Start of Provided records

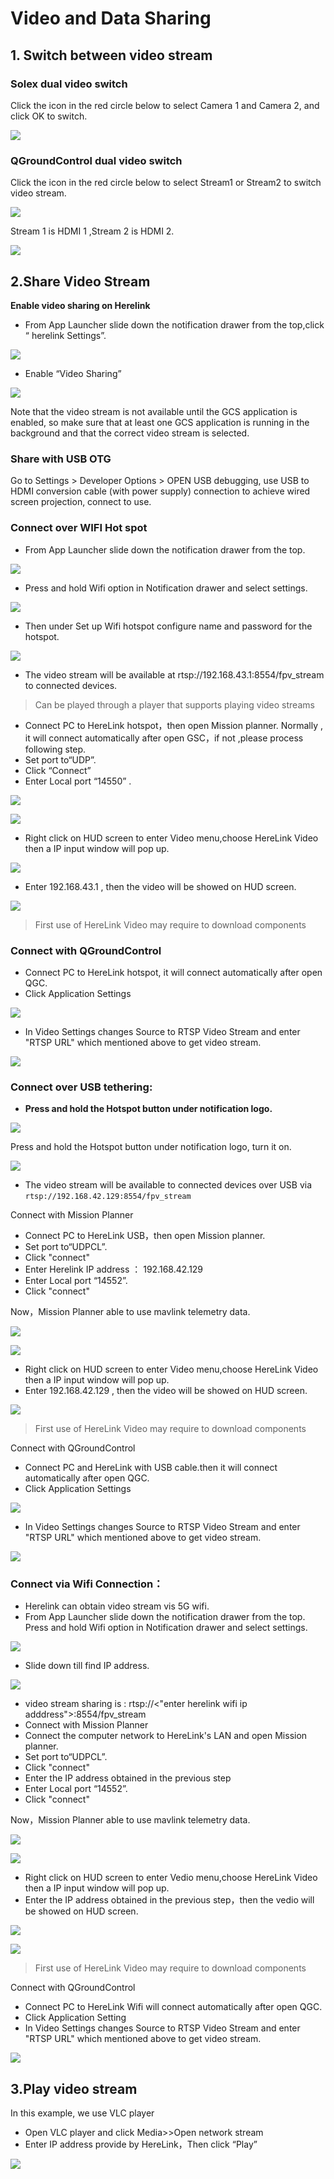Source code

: # Video and Data Sharing

## 1. Switch between video stream

### **Solex dual video switch**

Click the icon in the red circle below to select Camera 1 and Camera 2, and click OK to switch.

![](<../../.gitbook/assets/Screenshot 2022-07-07 at 6.02.32 PM.jpg>)

### **QGroundControl dual video switch**

Click the icon in the red circle below to select Stream1 or Stream2 to switch video stream.

![](<../../.gitbook/assets/Screenshot 2022-07-07 at 6.04.30 PM.jpg>)

Stream 1 is HDMI 1 ,Stream 2 is HDMI 2.

![](<../../.gitbook/assets/Screenshot 2022-07-07 at 6.05.14 PM.jpg>)

## 2.Share Video Stream

**Enable video sharing on Herelink**

* From App Launcher slide down the notification drawer from the top,click “ herelink Settings”.

![](<../../.gitbook/assets/Screenshot 2022-07-08 at 10.31.19 AM.jpg>)

* Enable “Video Sharing”

![](<../../.gitbook/assets/Screenshot 2022-07-08 at 10.31.50 AM.jpg>)

Note that the video stream is not available until the GCS application is enabled, so make sure that at least one GCS application is running in the background and that the correct video stream is selected.

### **Share with USB OTG**

Go to Settings > Developer Options > OPEN USB debugging, use USB to HDMI conversion cable (with power supply) connection to achieve wired screen projection, connect to use.

### **Connect over WIFI Hot spot**

* From App Launcher slide down the notification drawer from the top.

![](<../../.gitbook/assets/Screenshot 2022-07-08 at 10.33.19 AM.jpg>)

* Press and hold Wifi option in Notification drawer and select settings.

![](<../../.gitbook/assets/Screenshot 2022-07-08 at 10.34.36 AM.jpg>)

* Then under Set up Wifi hotspot configure name and password for the hotspot.

![](<../../.gitbook/assets/Screenshot 2022-07-08 at 10.36.19 AM.jpg>)

* The video stream will be available at rtsp://192.168.43.1:8554/fpv\_stream to connected devices.

> Can be played through a player that supports playing video streams

* Connect PC to HereLink hotspot，then open Mission planner. Normally , it will connect automatically after open GSC，if not ,please process following step.
* Set port to“UDP”.
* Click “Connect”
* Enter Local port “14550” .

![](<../../.gitbook/assets/Screenshot 2022-07-08 at 10.37.09 AM.jpg>)

![](<../../.gitbook/assets/Screenshot 2022-07-08 at 11.14.21 AM.jpg>)

* Right click on HUD screen to enter Video menu,choose HereLink Video then a IP input window will pop up.

![](<../../.gitbook/assets/Screenshot 2022-07-08 at 11.15.59 AM.jpg>)

* Enter 192.168.43.1 , then the video will be showed on HUD screen.

![](<../../.gitbook/assets/Screenshot 2022-07-08 at 11.17.15 AM.jpg>)

> First use of HereLink Video may require to download components

### Connect with QGroundControl

* Connect PC to HereLink hotspot, it will connect automatically after open QGC.
* Click Application Settings

![](<../../.gitbook/assets/Screenshot 2022-07-08 at 11.18.35 AM.jpg>)

* In Video Settings changes Source to RTSP Video Stream and enter "RTSP URL" which mentioned above to get video stream.

![](<../../.gitbook/assets/Screenshot 2022-07-08 at 11.20.33 AM.jpg>)

### **Connect over USB tethering:**

* **Press and hold the Hotspot button under notification logo.**

![](<../../.gitbook/assets/Screenshot 2022-07-08 at 12.39.58 PM.jpg>)

Press and hold the Hotspot button under notification logo, turn it on.

![](<../../.gitbook/assets/Screenshot 2022-07-08 at 12.40.13 PM (1).jpg>)

* The video stream will be available to connected devices over USB via `rtsp://192.168.42.129:8554/fpv_stream`

Connect with Mission Planner

* Connect PC to HereLink USB，then open Mission planner.
* Set port to“UDPCL”.
* Click "connect"
* Enter Herelink IP address ： 192.168.42.129
* Enter Local port “14552”.
* Click "connect"

Now，Mission Planner able to use mavlink telemetry data.

![](<../../.gitbook/assets/Screenshot 2022-07-08 at 12.42.02 PM.jpg>)

![](<../../.gitbook/assets/Screenshot 2022-07-08 at 12.43.32 PM (1).jpg>)

* Right click on HUD screen to enter Video menu,choose HereLink Video then a IP input window will pop up.
* Enter 192.168.42.129 , then the video will be showed on HUD screen.

![](<../../.gitbook/assets/Screenshot 2022-07-08 at 12.46.34 PM.jpg>)

> First use of HereLink Video may require to download components

Connect with QGroundControl

* Connect PC and HereLink with USB cable.then it will connect automatically after open QGC.
* Click Application Settings

![](<../../.gitbook/assets/Screenshot 2022-07-08 at 12.47.44 PM.jpg>)

* In Video Settings changes Source to RTSP Video Stream and enter "RTSP URL" which mentioned above to get video stream.

![](<../../.gitbook/assets/Screenshot 2022-07-08 at 12.55.27 PM.jpg>)

### **Connect via Wifi Connection：**

* Herelink can obtain video stream vis 5G wifi.
* From App Launcher slide down the notification drawer from the top. Press and hold Wifi option in Notification drawer and select settings.

![](<../../.gitbook/assets/Screenshot 2022-07-08 at 12.56.47 PM.jpg>)

* Slide down till find IP address.

![](<../../.gitbook/assets/Screenshot 2022-07-08 at 12.56.59 PM.jpg>)

* video stream sharing is : rtsp://<"enter herelink wifi ip adddress">:8554/fpv\_stream
* Connect with Mission Planner
* Connect the computer network to HereLink's LAN and open Mission planner.
* Set port to“UDPCL”.
* Click "connect"
* Enter the IP address obtained in the previous step
* Enter Local port “14552”.
* Click "connect"

Now，Mission Planner able to use mavlink telemetry data.

![](<../../.gitbook/assets/Screenshot 2022-07-08 at 12.58.27 PM (1).jpg>)

![](<../../.gitbook/assets/Screenshot 2022-07-08 at 12.58.41 PM (2) (1).jpg>)

* Right click on HUD screen to enter Vedio menu,choose HereLink Video then a IP input window will pop up.
* Enter the IP address obtained in the previous step，then the vedio will be showed on HUD screen.

![](<../../.gitbook/assets/Screenshot 2022-07-08 at 1.03.54 PM.jpg>)

![](<../../.gitbook/assets/Screenshot 2022-07-08 at 1.04.05 PM.jpg>)

> First use of HereLink Video may require to download components

Connect with QGroundControl

* Connect PC to HereLink Wifi will connect automatically after open QGC.
* Click Application Setting
* In Video Settings changes Source to RTSP Video Stream and enter "RTSP URL" which mentioned above to get video stream.

![](<../../.gitbook/assets/Screenshot 2022-07-08 at 1.07.23 PM.jpg>)

## 3.Play video stream

In this example, we use VLC player

* Open VLC player and click Media>>Open network stream
* Enter IP address provide by HereLink，Then click “Play”&#x20;

![](<../../.gitbook/assets/Screenshot 2022-07-08 at 1.07.08 PM.jpg>)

End of Provided records

Task description >> Look above for the line containing "at 11.18.35 AM.jpg>)". Output from there through the line containing "at 12.39.58 PM.jpg>)", exactly and inclusively.

Response to this exercise >>
![](<../../.gitbook/assets/Screenshot 2022-07-08 at 11.18.35 AM.jpg>)

* In Video Settings changes Source to RTSP Video Stream and enter "RTSP URL" which mentioned above to get video stream.

![](<../../.gitbook/assets/Screenshot 2022-07-08 at 11.20.33 AM.jpg>)

### **Connect over USB tethering:**

* **Press and hold the Hotspot button under notification logo.**

![](<../../.gitbook/assets/Screenshot 2022-07-08 at 12.39.58 PM.jpg>)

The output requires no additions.